• Danke Mia und Melosine für Eure Antworten. Ich neige eben aufgrund sehr schlechter Erfahrungen beim Austausch zumThema ADS zu Empfindlichkeiten und möchte nicht freiwillig immer und immer wieder etwas rechtfertigen, was m.E. keiner Rechtfertigung bedarf.
    Kurz deshalb zu Ritalin:
    Ich finde Methylphenidat (ob nun Ritalin, Concerta oder Amphetaminsäfte) für ein "schwerers ADS" als einen Segen fürs Kind.
    Selbstverständlich eine gute Diagnose vorausgesetzt.


    Als Mutter könnte ich mit solche einem Chaoten ja irgendwie klarkommen.
    Die Lehrer eventuell auch noch.


    Die Frage ist doch, ob sich das Kind mit dieser "Störung" überhaupt noch integrieren kann, ob es überhaupt lernen kann (selbst wenn es will)... und ob es nicht ein Recht darauf hat, das ihm geholfen wird. Wenn -wie gesagt bei schwerem ADS-einem Kind mit Ritalin überhaupt zum ersten Mal in seinem Leben die Chance gegeben wird, dem Unterricht zu folgen, sein Potential überhaupt erst zu entdecken, Freunde zu finden und im Kopf nicht verrückt zu werden vor lauter verschiedenen Wahrnehmungen, dann frag ich mich, wie allen Ernstes immer noch die Ritalingabe in Frage gestellt werden kann.


    Mein Sohn ist solch ein schwerer ADSler und es hat sich niemals die Frage gestellt, ob ich, die Familie
    oder irgendwer aus der Schule oder der Verwandtschaft -selbst die wenigen Freunde nicht--es gerne gehabt hätten, dass er Ritalin nimmt. Auch hat kein Arzt und kein Erzieher oder Lehrer erleichternd mit Ritalin gewunken.


    Es ging NICHT um diese Menschen. Es ging und geht einzig und allein ums Kind.


    Und mein Sohn(damals 7) saß weinend im Bett und sagte "Mama, mein Gehirn läuft aus"
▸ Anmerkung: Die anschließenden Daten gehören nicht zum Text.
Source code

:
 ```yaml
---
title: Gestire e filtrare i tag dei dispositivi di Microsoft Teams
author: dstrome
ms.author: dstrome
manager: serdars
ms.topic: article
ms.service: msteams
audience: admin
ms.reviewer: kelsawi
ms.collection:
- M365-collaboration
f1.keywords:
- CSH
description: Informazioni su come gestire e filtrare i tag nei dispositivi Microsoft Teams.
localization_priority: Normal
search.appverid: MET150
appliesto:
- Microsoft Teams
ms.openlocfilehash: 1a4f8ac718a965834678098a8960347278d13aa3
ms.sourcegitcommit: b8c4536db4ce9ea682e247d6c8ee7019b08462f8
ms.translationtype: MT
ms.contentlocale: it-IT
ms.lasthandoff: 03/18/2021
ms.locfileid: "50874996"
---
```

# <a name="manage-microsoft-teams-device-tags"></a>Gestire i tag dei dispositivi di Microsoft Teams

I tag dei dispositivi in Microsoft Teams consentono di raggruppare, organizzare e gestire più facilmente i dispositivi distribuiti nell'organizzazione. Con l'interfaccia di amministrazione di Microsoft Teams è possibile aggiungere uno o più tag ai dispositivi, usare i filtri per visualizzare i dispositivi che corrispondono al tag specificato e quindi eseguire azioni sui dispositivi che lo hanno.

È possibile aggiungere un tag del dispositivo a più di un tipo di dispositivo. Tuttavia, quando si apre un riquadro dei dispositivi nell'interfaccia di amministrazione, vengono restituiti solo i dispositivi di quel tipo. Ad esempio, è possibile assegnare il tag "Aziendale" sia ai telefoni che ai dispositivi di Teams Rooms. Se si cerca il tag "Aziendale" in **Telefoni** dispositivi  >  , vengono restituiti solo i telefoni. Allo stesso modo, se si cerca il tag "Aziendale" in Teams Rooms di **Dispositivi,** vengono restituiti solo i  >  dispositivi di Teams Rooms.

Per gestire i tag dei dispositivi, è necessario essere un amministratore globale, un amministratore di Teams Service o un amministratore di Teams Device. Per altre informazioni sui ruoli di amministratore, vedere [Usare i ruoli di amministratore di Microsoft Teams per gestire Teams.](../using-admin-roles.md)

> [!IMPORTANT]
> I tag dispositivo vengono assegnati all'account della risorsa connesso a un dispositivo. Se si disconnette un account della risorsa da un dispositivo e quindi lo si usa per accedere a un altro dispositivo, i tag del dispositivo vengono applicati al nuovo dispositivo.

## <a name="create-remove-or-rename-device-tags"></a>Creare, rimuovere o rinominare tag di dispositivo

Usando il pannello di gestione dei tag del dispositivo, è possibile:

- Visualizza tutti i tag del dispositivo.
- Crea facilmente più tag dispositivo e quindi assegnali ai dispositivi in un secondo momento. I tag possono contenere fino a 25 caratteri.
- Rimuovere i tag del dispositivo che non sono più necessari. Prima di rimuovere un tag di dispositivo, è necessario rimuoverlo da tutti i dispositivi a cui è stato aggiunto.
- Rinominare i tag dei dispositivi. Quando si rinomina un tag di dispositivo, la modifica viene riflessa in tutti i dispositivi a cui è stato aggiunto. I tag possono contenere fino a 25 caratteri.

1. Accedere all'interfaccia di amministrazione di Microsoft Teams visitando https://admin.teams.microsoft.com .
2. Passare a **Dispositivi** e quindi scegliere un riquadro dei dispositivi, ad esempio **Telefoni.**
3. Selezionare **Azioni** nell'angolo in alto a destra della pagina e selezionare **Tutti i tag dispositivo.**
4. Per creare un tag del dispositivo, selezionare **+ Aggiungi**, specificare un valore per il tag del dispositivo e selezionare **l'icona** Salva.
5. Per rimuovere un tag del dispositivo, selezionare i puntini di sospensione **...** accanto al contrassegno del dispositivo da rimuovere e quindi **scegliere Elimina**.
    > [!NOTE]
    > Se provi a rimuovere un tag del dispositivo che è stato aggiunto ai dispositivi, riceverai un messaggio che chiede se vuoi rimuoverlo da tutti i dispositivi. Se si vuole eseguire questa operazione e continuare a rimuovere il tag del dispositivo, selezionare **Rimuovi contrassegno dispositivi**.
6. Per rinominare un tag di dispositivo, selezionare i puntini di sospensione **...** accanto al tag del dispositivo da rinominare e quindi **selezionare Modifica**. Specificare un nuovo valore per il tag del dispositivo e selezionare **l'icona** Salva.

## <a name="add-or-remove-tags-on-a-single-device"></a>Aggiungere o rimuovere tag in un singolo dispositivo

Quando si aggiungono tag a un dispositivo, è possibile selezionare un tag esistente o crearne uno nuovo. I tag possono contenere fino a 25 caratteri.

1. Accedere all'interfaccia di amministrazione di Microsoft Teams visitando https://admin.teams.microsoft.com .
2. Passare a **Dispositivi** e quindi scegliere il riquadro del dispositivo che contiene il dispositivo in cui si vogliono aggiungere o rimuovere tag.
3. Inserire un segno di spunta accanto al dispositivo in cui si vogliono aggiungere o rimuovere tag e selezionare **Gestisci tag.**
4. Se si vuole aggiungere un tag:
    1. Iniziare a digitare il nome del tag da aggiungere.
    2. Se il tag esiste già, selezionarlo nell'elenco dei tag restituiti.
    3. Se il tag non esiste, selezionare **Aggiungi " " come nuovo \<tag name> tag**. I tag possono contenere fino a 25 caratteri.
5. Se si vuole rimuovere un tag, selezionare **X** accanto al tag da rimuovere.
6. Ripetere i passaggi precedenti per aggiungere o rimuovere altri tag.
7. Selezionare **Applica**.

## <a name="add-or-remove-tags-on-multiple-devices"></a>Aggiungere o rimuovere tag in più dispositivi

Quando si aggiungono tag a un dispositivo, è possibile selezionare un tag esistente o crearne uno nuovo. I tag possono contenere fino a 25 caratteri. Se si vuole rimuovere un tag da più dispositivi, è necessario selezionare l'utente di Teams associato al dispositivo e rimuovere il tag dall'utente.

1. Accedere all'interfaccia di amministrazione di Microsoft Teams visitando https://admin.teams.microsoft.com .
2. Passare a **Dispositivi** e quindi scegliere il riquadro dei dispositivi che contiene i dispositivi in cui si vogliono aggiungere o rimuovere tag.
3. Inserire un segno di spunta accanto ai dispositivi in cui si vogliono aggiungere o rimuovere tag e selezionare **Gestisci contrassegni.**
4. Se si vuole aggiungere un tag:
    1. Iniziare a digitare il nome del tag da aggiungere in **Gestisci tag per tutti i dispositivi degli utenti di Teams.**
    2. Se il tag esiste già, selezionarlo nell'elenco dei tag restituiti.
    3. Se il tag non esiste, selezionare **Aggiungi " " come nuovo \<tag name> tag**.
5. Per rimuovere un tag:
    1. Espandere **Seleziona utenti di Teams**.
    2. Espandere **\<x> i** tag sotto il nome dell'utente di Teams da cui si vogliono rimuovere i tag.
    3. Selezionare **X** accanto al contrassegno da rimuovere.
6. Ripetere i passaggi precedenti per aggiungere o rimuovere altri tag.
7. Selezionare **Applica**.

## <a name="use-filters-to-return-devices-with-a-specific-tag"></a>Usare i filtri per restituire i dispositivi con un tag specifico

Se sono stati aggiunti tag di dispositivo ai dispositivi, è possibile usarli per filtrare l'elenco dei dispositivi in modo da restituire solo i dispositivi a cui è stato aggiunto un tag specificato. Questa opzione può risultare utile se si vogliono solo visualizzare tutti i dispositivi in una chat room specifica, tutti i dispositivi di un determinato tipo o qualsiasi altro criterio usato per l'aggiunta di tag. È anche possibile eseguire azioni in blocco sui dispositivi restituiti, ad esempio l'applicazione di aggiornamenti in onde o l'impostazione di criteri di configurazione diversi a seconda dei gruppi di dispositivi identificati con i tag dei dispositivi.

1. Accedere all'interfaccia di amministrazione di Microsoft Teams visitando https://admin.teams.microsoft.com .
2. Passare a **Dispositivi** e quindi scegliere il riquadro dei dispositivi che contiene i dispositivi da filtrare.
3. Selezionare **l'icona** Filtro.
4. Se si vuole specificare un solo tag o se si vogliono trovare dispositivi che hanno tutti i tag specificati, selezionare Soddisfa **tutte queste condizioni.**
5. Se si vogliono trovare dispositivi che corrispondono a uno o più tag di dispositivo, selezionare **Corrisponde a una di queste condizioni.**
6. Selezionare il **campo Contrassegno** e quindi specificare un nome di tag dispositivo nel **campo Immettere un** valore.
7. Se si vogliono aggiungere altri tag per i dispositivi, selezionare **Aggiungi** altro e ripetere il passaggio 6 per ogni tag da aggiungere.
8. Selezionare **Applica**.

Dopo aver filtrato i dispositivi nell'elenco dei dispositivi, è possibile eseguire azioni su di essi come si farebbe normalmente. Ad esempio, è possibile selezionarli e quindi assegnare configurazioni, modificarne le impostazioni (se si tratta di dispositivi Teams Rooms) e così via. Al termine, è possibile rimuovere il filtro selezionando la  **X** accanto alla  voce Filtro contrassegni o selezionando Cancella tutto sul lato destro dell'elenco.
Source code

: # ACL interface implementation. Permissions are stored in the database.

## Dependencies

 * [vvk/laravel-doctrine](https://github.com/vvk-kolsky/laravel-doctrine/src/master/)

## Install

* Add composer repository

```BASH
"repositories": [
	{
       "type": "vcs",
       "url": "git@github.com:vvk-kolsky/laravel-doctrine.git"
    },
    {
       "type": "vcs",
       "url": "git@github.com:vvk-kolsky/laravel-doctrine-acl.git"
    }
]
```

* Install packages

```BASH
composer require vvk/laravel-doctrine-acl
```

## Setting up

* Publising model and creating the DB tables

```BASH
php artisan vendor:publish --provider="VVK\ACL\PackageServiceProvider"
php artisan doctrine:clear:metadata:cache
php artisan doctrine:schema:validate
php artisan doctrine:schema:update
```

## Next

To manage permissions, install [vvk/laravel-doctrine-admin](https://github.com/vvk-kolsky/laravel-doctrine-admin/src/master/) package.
    Dieses Zitat meines Sohnes wird heute noch auf den Tagungen der Sozialpädiater und Kinderärzte vorgelesen. Auch liegen dort Kopien der Mappen und Zeugnisse meines Sohnes
    :rolleyes:


    Mir brach das Herz. Immer wieder in kleine Stücke. Und wenn mein Sohn als einziger aus der Klasse im Hallenbad hinter der verschlossenen Schranke auf den Bademeister warten musste, weil er als einziger NATÜRLICH seinen Chip verloren hatte, dann
    waren weder die Mitschüler noch die Lehrer noch der Bademeister "Schuld" an seiner Verzweiflung!
    Oder wenn er ohne Schulranzen von der Schule nach Hause kam (ohja :)


    und die vielen Jacken-Radiergummis.Stifte-Scheren-einzelne Schuhe-verlorene Schulhefte-ach, die Liste wäre so lang.


    Und deshalb finde ich es anmaßend und unglaublich überheblich, einem Kind,welches unter einem enormen Leidensdruck steht, ein Medikament zu verweigern. Wenn es doch jeden Tag merkt. dass es nicht kann-obwohl es will!


    Ich könnte gar nicht aufhören zu schreiben---
    aber deine Frage, liebe Melosine, war: "Ritalin lehnt ihr alle ab? "


    Und meine Antwort ist: ich nicht. Selbstverständlich wünsche ich mir für die Zukunft, dass mein Sohn es "ohne" schafft. Aber selbst sein Kinderarzt (selbst ADSler nimmt ab und zu noch Ritalin)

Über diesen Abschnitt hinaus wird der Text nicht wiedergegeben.